Activity = The required answer is a copy of each line in the entries below that includes "welcoming".

Task inputs =
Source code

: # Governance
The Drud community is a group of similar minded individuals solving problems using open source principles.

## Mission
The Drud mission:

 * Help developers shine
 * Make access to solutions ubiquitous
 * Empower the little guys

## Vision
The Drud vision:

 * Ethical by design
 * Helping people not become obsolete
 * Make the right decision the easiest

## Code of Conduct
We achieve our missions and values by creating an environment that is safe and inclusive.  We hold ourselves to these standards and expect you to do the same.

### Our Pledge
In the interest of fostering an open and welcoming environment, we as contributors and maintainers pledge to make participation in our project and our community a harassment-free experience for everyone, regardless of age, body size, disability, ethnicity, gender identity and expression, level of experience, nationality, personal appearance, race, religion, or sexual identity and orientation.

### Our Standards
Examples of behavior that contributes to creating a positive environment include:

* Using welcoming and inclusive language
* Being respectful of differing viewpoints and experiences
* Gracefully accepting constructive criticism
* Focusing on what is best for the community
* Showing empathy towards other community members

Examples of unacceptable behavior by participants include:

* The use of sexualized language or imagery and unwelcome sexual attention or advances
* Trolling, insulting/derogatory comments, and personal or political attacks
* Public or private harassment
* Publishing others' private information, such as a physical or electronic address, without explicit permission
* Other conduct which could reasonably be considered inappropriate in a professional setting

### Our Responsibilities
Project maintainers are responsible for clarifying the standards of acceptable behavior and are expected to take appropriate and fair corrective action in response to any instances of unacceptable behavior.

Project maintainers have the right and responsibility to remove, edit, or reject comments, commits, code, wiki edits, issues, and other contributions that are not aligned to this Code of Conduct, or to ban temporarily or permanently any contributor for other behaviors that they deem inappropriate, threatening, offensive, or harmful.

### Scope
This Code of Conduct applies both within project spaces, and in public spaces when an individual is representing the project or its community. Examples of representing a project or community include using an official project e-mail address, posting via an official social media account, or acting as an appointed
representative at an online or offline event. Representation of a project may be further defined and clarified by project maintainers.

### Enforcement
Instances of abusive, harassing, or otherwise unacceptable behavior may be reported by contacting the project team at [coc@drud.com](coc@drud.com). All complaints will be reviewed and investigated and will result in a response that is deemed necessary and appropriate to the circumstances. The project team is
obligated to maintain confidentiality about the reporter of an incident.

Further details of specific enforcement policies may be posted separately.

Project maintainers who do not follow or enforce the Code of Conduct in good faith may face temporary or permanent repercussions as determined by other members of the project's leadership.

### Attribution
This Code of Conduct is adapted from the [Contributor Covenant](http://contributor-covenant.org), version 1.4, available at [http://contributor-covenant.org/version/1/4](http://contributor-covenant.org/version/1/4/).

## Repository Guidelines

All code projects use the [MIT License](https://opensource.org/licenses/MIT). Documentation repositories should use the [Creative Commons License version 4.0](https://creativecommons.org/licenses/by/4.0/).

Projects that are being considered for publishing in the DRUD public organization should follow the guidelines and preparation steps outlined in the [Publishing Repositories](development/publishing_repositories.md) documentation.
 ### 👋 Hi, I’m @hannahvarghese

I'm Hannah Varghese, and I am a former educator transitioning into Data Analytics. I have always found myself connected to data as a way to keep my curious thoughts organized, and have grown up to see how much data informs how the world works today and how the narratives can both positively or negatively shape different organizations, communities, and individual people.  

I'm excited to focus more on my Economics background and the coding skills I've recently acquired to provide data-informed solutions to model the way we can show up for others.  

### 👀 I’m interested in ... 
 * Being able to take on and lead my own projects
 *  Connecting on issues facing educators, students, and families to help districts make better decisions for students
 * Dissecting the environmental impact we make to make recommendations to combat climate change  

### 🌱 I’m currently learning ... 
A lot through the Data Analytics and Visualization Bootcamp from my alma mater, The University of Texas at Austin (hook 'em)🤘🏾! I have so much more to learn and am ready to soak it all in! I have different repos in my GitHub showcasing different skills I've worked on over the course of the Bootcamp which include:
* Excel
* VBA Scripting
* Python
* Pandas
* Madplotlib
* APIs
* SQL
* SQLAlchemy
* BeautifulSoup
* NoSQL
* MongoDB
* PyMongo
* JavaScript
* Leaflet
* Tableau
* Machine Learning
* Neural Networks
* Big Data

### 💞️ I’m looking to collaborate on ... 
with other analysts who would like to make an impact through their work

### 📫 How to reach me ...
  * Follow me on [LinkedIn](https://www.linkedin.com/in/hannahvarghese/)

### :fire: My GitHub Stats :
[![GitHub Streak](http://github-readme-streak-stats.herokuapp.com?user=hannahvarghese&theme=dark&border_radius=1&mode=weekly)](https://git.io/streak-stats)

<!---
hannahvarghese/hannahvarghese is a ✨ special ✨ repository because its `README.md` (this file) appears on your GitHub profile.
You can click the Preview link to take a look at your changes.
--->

Result =
In the interest of fostering an open and welcoming environment, we as contributors and maintainers pledge to make participation in our project and our community a harassment-free experience for everyone, regardless of age, body size, disability, ethnicity, gender identity and expression, level of experience, nationality, personal appearance, race, religion, or sexual identity and orientation.
* Using welcoming and inclusive language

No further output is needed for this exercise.